* Work required:
An exact reproduction of the lines below, from the first through the one with "Dentro del módulo", is the whole answer; pictures have no place in it.

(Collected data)
┌──
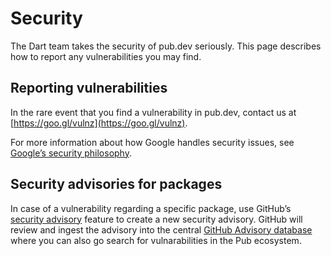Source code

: # Security

The Dart team takes the security of pub.dev seriously.
This page describes how to report any vulnerabilities you may find.

## Reporting vulnerabilities

In the rare event that you find a vulnerability in pub.dev, contact us at
[https://goo.gl/vulnz](https://goo.gl/vulnz).

For more information about how Google handles security issues, see
[Google’s security philosophy](https://www.google.com/about/appsecurity/).

## Security advisories for packages

In case of a vulnerability regarding a specific package, use GitHub’s [security
advisory](https://docs.github.com/en/code-security/repository-security-advisories/creating-a-repository-security-advisory)
feature to create a new security advisory. GitHub will review and ingest the
advisory into the central [GitHub Advisory
database](https://github.com/advisories) where you can also go search for
vulnarabilities in the Pub ecosystem.
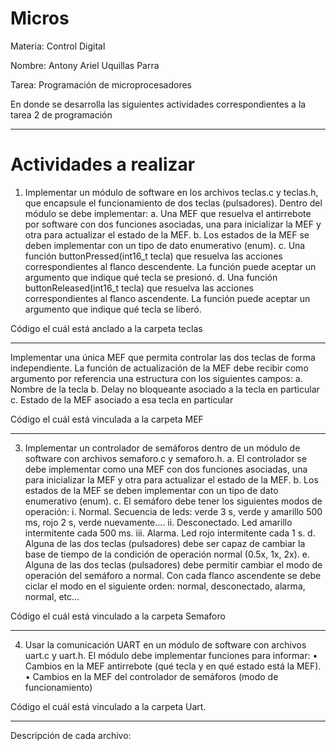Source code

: # Micros

Materia: Control Digital

Nombre: Antony Ariel Uquillas Parra

Tarea: Programación de microprocesadores

En donde se desarrolla las siguientes actividades correspondientes a la tarea 2 de programación

--------------------------------------------------------------------------------

# Actividades a realizar

1. Implementar un módulo de software en los archivos teclas.c y teclas.h, que
encapsule el funcionamiento de dos teclas (pulsadores).
Dentro del módulo se debe implementar:
a. Una MEF que resuelva el antirrebote por software con dos funciones
asociadas, una para inicializar la MEF y otra para actualizar el estado de la
MEF.
b. Los estados de la MEF se deben implementar con un tipo de dato enumerativo
(enum).
c. Una función buttonPressed(int16_t tecla) que resuelva las acciones
correspondientes al flanco descendente.
La función puede aceptar un argumento que indique qué tecla se presionó.
d. Una función buttonReleased(int16_t tecla) que resuelva las acciones
correspondientes al flanco ascendente.
La función puede aceptar un argumento que indique qué tecla se liberó.

Código el cuál está anclado a la carpeta teclas

--------------------------------------------------------------------------------

Implementar una única MEF que permita controlar las dos teclas de forma
independiente. La función de actualización de la MEF debe recibir como argumento
por referencia una estructura con los siguientes campos:
a. Nombre de la tecla
b. Delay no bloqueante asociado a la tecla en particular
c. Estado de la MEF asociado a esa tecla en particular

Código el cuál está vinculada a la carpeta MEF

---------------------------------------------------------------------------------

3. Implementar un controlador de semáforos dentro de un módulo de software con
archivos semaforo.c y semaforo.h.
a. El controlador se debe implementar como una MEF con dos funciones
asociadas, una para inicializar la MEF y otra para actualizar el estado de la
MEF.
b. Los estados de la MEF se deben implementar con un tipo de dato enumerativo
(enum).
c. El semáforo debe tener los siguientes modos de operación:
i. Normal. Secuencia de leds: verde 3 s, verde y amarillo 500 ms, rojo 2
s, verde nuevamente....
ii. Desconectado. Led amarillo intermitente cada 500 ms.
iii. Alarma. Led rojo intermitente cada 1 s.
d. Alguna de las dos teclas (pulsadores) debe ser capaz de cambiar la base de
tiempo de la condición de operación normal (0.5x, 1x, 2x).
e. Alguna de las dos teclas (pulsadores) debe permitir cambiar el modo de
operación del semáforo a normal. Con cada flanco ascendente se debe ciclar
el modo en el siguiente orden: normal, desconectado, alarma, normal, etc...

Código el cuál está vinculado a la carpeta Semaforo

--------------------------------------------------------------------------------

4. Usar la comunicación UART en un módulo de software con archivos uart.c y
uart.h. El módulo debe implementar funciones para informar:
• Cambios en la MEF antirrebote (qué tecla y en qué estado está la MEF).
• Cambios en la MEF del controlador de semáforos (modo de funcionamiento)

Código el cuál está vinculado a la carpeta Uart.

----------------------------------------------------------------------------------


Descripción de cada archivo:


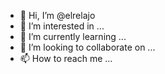 - 👋 Hi, I’m @elrelajo
- 👀 I’m interested in ...
- 🌱 I’m currently learning ...
- 💞️ I’m looking to collaborate on ...
- 📫 How to reach me ...

<!---
elrelajo/elrelajo is a ✨ special ✨ repository because its `README.md` (this file) appears on your GitHub profile.
You can click the Preview link to take a look at your changes.
--->

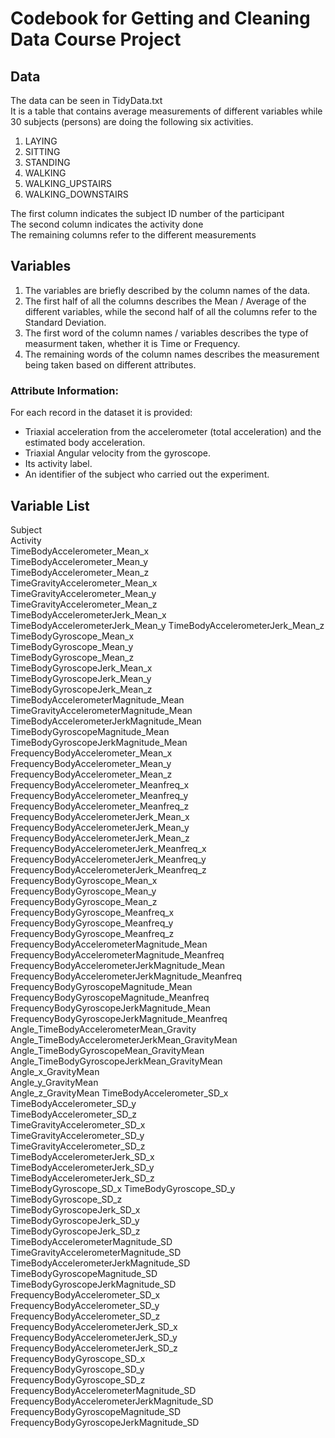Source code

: # Codebook for Getting and Cleaning Data Course Project

## Data
The data can be seen in TidyData.txt  
It is a table that contains average measurements of different variables while 30 subjects (persons) are doing the following six activities.
 1. LAYING
 2. SITTING
 3. STANDING
 4. WALKING
 5. WALKING_UPSTAIRS
 6. WALKING_DOWNSTAIRS

The first column indicates the subject ID number of the participant  
The second column indicates the activity done  
The remaining columns refer to the different measurements  

## Variables
1. The variables are briefly described by the column names of the data.  
2. The first half of all the columns describes the Mean / Average of the different variables, while the second half of all the columns refer to the Standard Deviation.   
3. The first word of the column names / variables describes the type of measurment taken, whether it is Time or Frequency.  
4. The remaining words of the column names describes the measurement being taken based on different attributes.

### Attribute Information:
 For each record in the dataset it is provided: 
- Triaxial acceleration from the accelerometer (total acceleration) and the estimated body acceleration. 
- Triaxial Angular velocity from the gyroscope. 
- Its activity label. 
- An identifier of the subject who carried out the experiment.  

## Variable List  
Subject  
Activity  
TimeBodyAccelerometer_Mean_x  
TimeBodyAccelerometer_Mean_y  
TimeBodyAccelerometer_Mean_z   
TimeGravityAccelerometer_Mean_x  
TimeGravityAccelerometer_Mean_y    
TimeGravityAccelerometer_Mean_z   
TimeBodyAccelerometerJerk_Mean_x   
TimeBodyAccelerometerJerk_Mean_y 
TimeBodyAccelerometerJerk_Mean_z  
TimeBodyGyroscope_Mean_x    
TimeBodyGyroscope_Mean_y  
TimeBodyGyroscope_Mean_z   
TimeBodyGyroscopeJerk_Mean_x   
TimeBodyGyroscopeJerk_Mean_y  
TimeBodyGyroscopeJerk_Mean_z   
TimeBodyAccelerometerMagnitude_Mean   
TimeGravityAccelerometerMagnitude_Mean    
TimeBodyAccelerometerJerkMagnitude_Mean    
TimeBodyGyroscopeMagnitude_Mean   
TimeBodyGyroscopeJerkMagnitude_Mean    
FrequencyBodyAccelerometer_Mean_x   
FrequencyBodyAccelerometer_Mean_y    
FrequencyBodyAccelerometer_Mean_z 
FrequencyBodyAccelerometer_Meanfreq_x   
FrequencyBodyAccelerometer_Meanfreq_y    
FrequencyBodyAccelerometer_Meanfreq_z  
FrequencyBodyAccelerometerJerk_Mean_x   
FrequencyBodyAccelerometerJerk_Mean_y    
FrequencyBodyAccelerometerJerk_Mean_z  
FrequencyBodyAccelerometerJerk_Meanfreq_x   
FrequencyBodyAccelerometerJerk_Meanfreq_y  
FrequencyBodyAccelerometerJerk_Meanfreq_z   
FrequencyBodyGyroscope_Mean_x   
FrequencyBodyGyroscope_Mean_y    
FrequencyBodyGyroscope_Mean_z   
FrequencyBodyGyroscope_Meanfreq_x    
FrequencyBodyGyroscope_Meanfreq_y  
FrequencyBodyGyroscope_Meanfreq_z    
FrequencyBodyAccelerometerMagnitude_Mean  
FrequencyBodyAccelerometerMagnitude_Meanfreq  
FrequencyBodyAccelerometerJerkMagnitude_Mean   
FrequencyBodyAccelerometerJerkMagnitude_Meanfreq  
FrequencyBodyGyroscopeMagnitude_Mean    
FrequencyBodyGyroscopeMagnitude_Meanfreq    
FrequencyBodyGyroscopeJerkMagnitude_Mean    
FrequencyBodyGyroscopeJerkMagnitude_Meanfreq    
Angle_TimeBodyAccelerometerMean_Gravity    
Angle_TimeBodyAccelerometerJerkMean_GravityMean  
Angle_TimeBodyGyroscopeMean_GravityMean   
Angle_TimeBodyGyroscopeJerkMean_GravityMean    
Angle_x_GravityMean    
Angle_y_GravityMean    
Angle_z_GravityMean 
TimeBodyAccelerometer_SD_x    
TimeBodyAccelerometer_SD_y   
TimeBodyAccelerometer_SD_z   
TimeGravityAccelerometer_SD_x    
TimeGravityAccelerometer_SD_y   
TimeGravityAccelerometer_SD_z    
TimeBodyAccelerometerJerk_SD_x  
TimeBodyAccelerometerJerk_SD_y   
TimeBodyAccelerometerJerk_SD_z  
TimeBodyGyroscope_SD_x 
TimeBodyGyroscope_SD_y   
TimeBodyGyroscope_SD_z     
TimeBodyGyroscopeJerk_SD_x   
TimeBodyGyroscopeJerk_SD_y    
TimeBodyGyroscopeJerk_SD_z   
TimeBodyAccelerometerMagnitude_SD    
TimeGravityAccelerometerMagnitude_SD  
TimeBodyAccelerometerJerkMagnitude_SD   
TimeBodyGyroscopeMagnitude_SD  
TimeBodyGyroscopeJerkMagnitude_SD  
FrequencyBodyAccelerometer_SD_x    
FrequencyBodyAccelerometer_SD_y  
FrequencyBodyAccelerometer_SD_z    
FrequencyBodyAccelerometerJerk_SD_x  
FrequencyBodyAccelerometerJerk_SD_y   
FrequencyBodyAccelerometerJerk_SD_z    
FrequencyBodyGyroscope_SD_x    
FrequencyBodyGyroscope_SD_y   
FrequencyBodyGyroscope_SD_z    
FrequencyBodyAccelerometerMagnitude_SD   
FrequencyBodyAccelerometerJerkMagnitude_SD    
FrequencyBodyGyroscopeMagnitude_SD  
FrequencyBodyGyroscopeJerkMagnitude_SD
└──
* Task solution:
Source code

: # Security

The Dart team takes the security of pub.dev seriously.
This page describes how to report any vulnerabilities you may find.

## Reporting vulnerabilities

In the rare event that you find a vulnerability in pub.dev, contact us at
[https://goo.gl/vulnz](https://goo.gl/vulnz).

For more information about how Google handles security issues, see
[Google’s security philosophy](https://www.google.com/about/appsecurity/).

## Security advisories for packages

In case of a vulnerability regarding a specific package, use GitHub’s [security
advisory](https://docs.github.com/en/code-security/repository-security-advisories/creating-a-repository-security-advisory)
feature to create a new security advisory. GitHub will review and ingest the
advisory into the central [GitHub Advisory
database](https://github.com/advisories) where you can also go search for
vulnarabilities in the Pub ecosystem.
Source code

: # Micros

Materia: Control Digital

Nombre: Antony Ariel Uquillas Parra

Tarea: Programación de microprocesadores

En donde se desarrolla las siguientes actividades correspondientes a la tarea 2 de programación

--------------------------------------------------------------------------------

# Actividades a realizar

1. Implementar un módulo de software en los archivos teclas.c y teclas.h, que
encapsule el funcionamiento de dos teclas (pulsadores).
Dentro del módulo se debe implementar:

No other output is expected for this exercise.